The formula for calculating the pooled proportion is as follows:

$$\LARGE{p_{pooled} = \frac{p1 \cdot n1 + p2 \cdot n2}{n1 + n2}}$$

Where p1 is the proportion of the first sample, p2 is the proportion of the second sample, n1 is the size of the first sample, and n2 is the size of the second sample.

The formula for calculating the test statistic in a two-proportions z-test with a pooled approach is as follows:

$$\LARGE{z = \frac{(p_1 - p_2)}{\sqrt{\frac{p_{pooled}(1 - p_{pooled})}{n_1} + \frac{p_{pooled}(1 - p_{pooled})}{n_2}}}}$$

Where p1 is the proportion of the first sample, p2 is the proportion of the second sample, n1 is the size of the first sample, n2 is the size of the second sample, and p_pooled is the pooled proportion.

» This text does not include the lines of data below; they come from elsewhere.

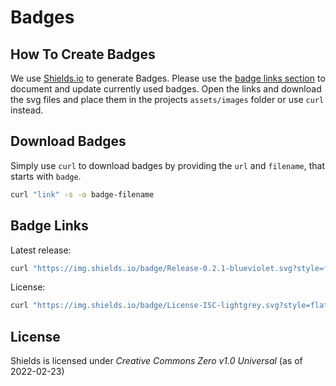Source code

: # Badges

## How To Create Badges

We use [Shields.io](https://shields.io/) to generate Badges.
Please use the [badge links section](#_badge_links) to document and update currently used badges.
Open the links and download the svg files and place them in the projects `assets/images` folder or use `curl` instead.

## Download Badges

Simply use `curl` to download badges by providing the `url` and `filename`, that starts with `badge`.

```bash
curl "link" -s -o badge-filename
```

## Badge Links

Latest release:

```bash
curl "https://img.shields.io/badge/Release-0.2.1-blueviolet.svg?style=flat"  -s -o badge-release-latest.svg
```

License:

```bash
curl "https://img.shields.io/badge/License-ISC-lightgrey.svg?style=flat" -s -o badge-license.svg
```

## License

Shields is licensed under _Creative Commons Zero v1.0 Universal_ (as of 2022-02-23)
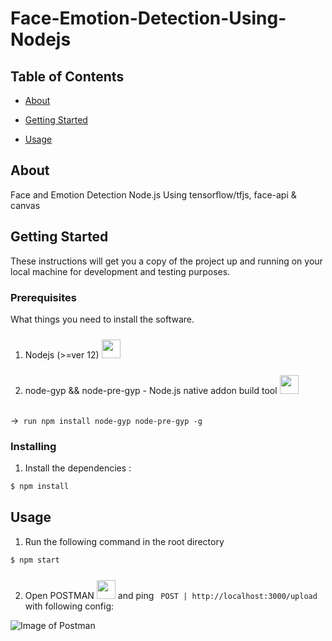 # Face-Emotion-Detection-Using-Nodejs

  

## Table of Contents

  

-  [About](#about)

  

-  [Getting Started](#getting_started)

  

  

-  [Usage](#usage)

  

## About <a name = "about"></a>

  

  

Face and Emotion Detection Node.js Using tensorflow/tfjs, face-api & canvas

  
  

## Getting Started <a name = "getting_started"></a>

  
  
  

These instructions will get you a copy of the project up and running on your local machine for development and testing purposes.

  

  

### Prerequisites

  

  

What things you need to install the software.

  
  

1. Nodejs (>=ver 12) [<img style="margin-top:10px" width=30px height=30px src="https://pluralsight2.imgix.net/paths/images/nodejs-45adbe594d.png">](https://nodejs.org/en/)

  

  

2. node-gyp && node-pre-gyp - Node.js native addon build tool [<img style="margin-top:10px" width=30px height=30px src="https://static.npmjs.com/58a19602036db1daee0d7863c94673a4.png">](https://www.npmjs.com/package/node-gyp)  <br></br>

  

->``` run npm install node-gyp node-pre-gyp -g```

  
  

### Installing

  

1. Install the dependencies :

  

```sh
$ npm install
```

  

  

  

## Usage <a name = "usage"></a>

  
  

1. Run the following command in the root directory

  

```sh
$ npm start
```

  

2. Open POSTMAN [<img style="margin-top:10px" width=30px height=30px src="https://miro.medium.com/max/512/1*fVBL9mtLJmHIH6YpU7WvHQ.png">](https://www.postman.com/downloads/)  and ping ` POST | http://localhost:3000/upload` with following config:

  

  

![Image of Postman](https://i.ibb.co/CPnhsM8/face-detection-nodejs-image-postman.png)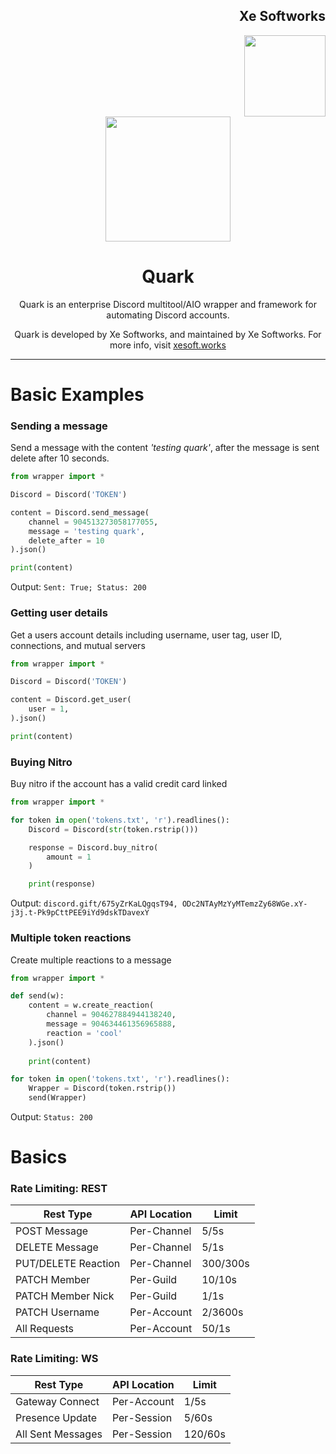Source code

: <div align=right>
<h2 align=right> Xe Softworks </h2>
<img src="https://camo.githubusercontent.com/beb0b377380084d9906e6c317706af49db4463f2fd37818cb7758bd21f5867ed/68747470733a2f2f64726976652e6c756c7a622e696e2f66696c652e7068703f713d363336386165616263663838312e706e672367682d6461726b2d6d6f64652d6f6e6c79" height=130 width=130>
</div>

<div align=center>
<img src="https://raw.githubusercontent.com/XeSoftworks/Quark/main/quark.webp?token=GHSAT0AAAAAABVEYEPFKCUIIOC7N6U6LXVOY3JXHJQ" height=200 width=200>

<h1> Quark </h1>
Quark is an enterprise Discord multitool/AIO wrapper and framework for automating Discord accounts.

Quark is developed by Xe Softworks, and maintained by Xe Softworks. For more info, visit [xesoft.works](https://xesoft.works)

</div>





<hr> 



# Basic Examples
### Sending a message

Send a message with the content *'testing quark'*, after the message is sent delete after 10 seconds.

```python
from wrapper import *

Discord = Discord('TOKEN')

content = Discord.send_message(
    channel = 904513273058177055,
    message = 'testing quark',
    delete_after = 10
).json()

print(content)
```

Output: `Sent: True; Status: 200`

### Getting user details
Get a users account details including username, user tag, user ID, connections, and mutual servers 
```python
from wrapper import *

Discord = Discord('TOKEN')

content = Discord.get_user(
    user = 1,
).json()

print(content)
```

### Buying Nitro
Buy nitro if the account has a valid credit card linked
```python
from wrapper import *

for token in open('tokens.txt', 'r').readlines():
    Discord = Discord(str(token.rstrip()))

    response = Discord.buy_nitro(
        amount = 1
    )

    print(response)
```

Output: `discord.gift/675yZrKaLQgqsT94, ODc2NTAyMzYyMTemzZy68WGe.xY-j3j.t-Pk9pCttPEE9iYd9dskTDavexY`

### Multiple token reactions
Create multiple reactions to a message 
```python
from wrapper import *

def send(w):
    content = w.create_reaction(
        channel = 904627884944138240,
        message = 904634461356965888,
        reaction = 'cool'
    ).json()
    
    print(content)

for token in open('tokens.txt', 'r').readlines():
    Wrapper = Discord(token.rstrip())
    send(Wrapper)
```


Output: `Status: 200`

# Basics

### Rate Limiting: REST

| Rest Type     | API Location  | Limit         |
| ------------- | ------------- | ------------- |
| POST Message  | Per-Channel  | 5/5s              |
| DELETE Message| Per-Channel  | 5/1s           |
| PUT/DELETE Reaction  | Per-Channel  | 300/300s              |
| PATCH Member | Per-Guild  |  10/10s             |
| PATCH Member Nick | Per-Guild  |  1/1s             |
| PATCH Username | Per-Account  | 2/3600s
| All Requests  | Per-Account  |  50/1s             |


### Rate Limiting: WS

| Rest Type     | API Location  | Limit         |
| ------------- | ------------- | ------------- |
|     Gateway Connect |   Per-Account    | 1/5s
|     Presence Update |   Per-Session  | 5/60s
|   All Sent Messages | Per-Session   | 120/60s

### b) Two Proportions Z Test with Unpooled Approach

The formula for calculating the test statistic in a two-proportions z-test with an unpooled approach is as follows:

$$\LARGE{z = \frac{(p1 - p2)}{\sqrt{\frac{p1(1 - p1)}{n1} + \frac{p2(1 - p2)}{n2}}}}$$

Where p1 is the proportion of the first sample, p2 is the proportion of the second sample, n1 is the size of the first sample, and n2 is the size of the second sample.

## Calculating Critical Values

The critical values for the z-score in a two-proportions z-test depend on whether the test is a one-tail or two-tail test.

For a one-tail test, the critical value is determined based on the tail of the distribution in which the alternative hypothesis is located. For example, if the alternative hypothesis is that the proportion of the first sample is greater than the proportion of the second sample, the critical value would be the value that corresponds to the upper tail of the distribution.

For a two-tail test, the critical value is determined based on the significance level of the test and the total area of both tails of the distribution. For example, if the significance level is 0.05 and the test is two-tailed, the critical value would be the value that corresponds to the area in each tail that is equal to 0.025 (since the total area in both tails is 0.05).

## Interpreting the Results

Once you have calculated the test statistic and critical value, you can compare them to determine whether to reject or fail to reject the null hypothesis. If the calculated test statistic is greater than the critical value, you can reject the null hypothesis and accept the alternative hypothesis, indicating that there is a statistically significant difference between the proportions of the two samples.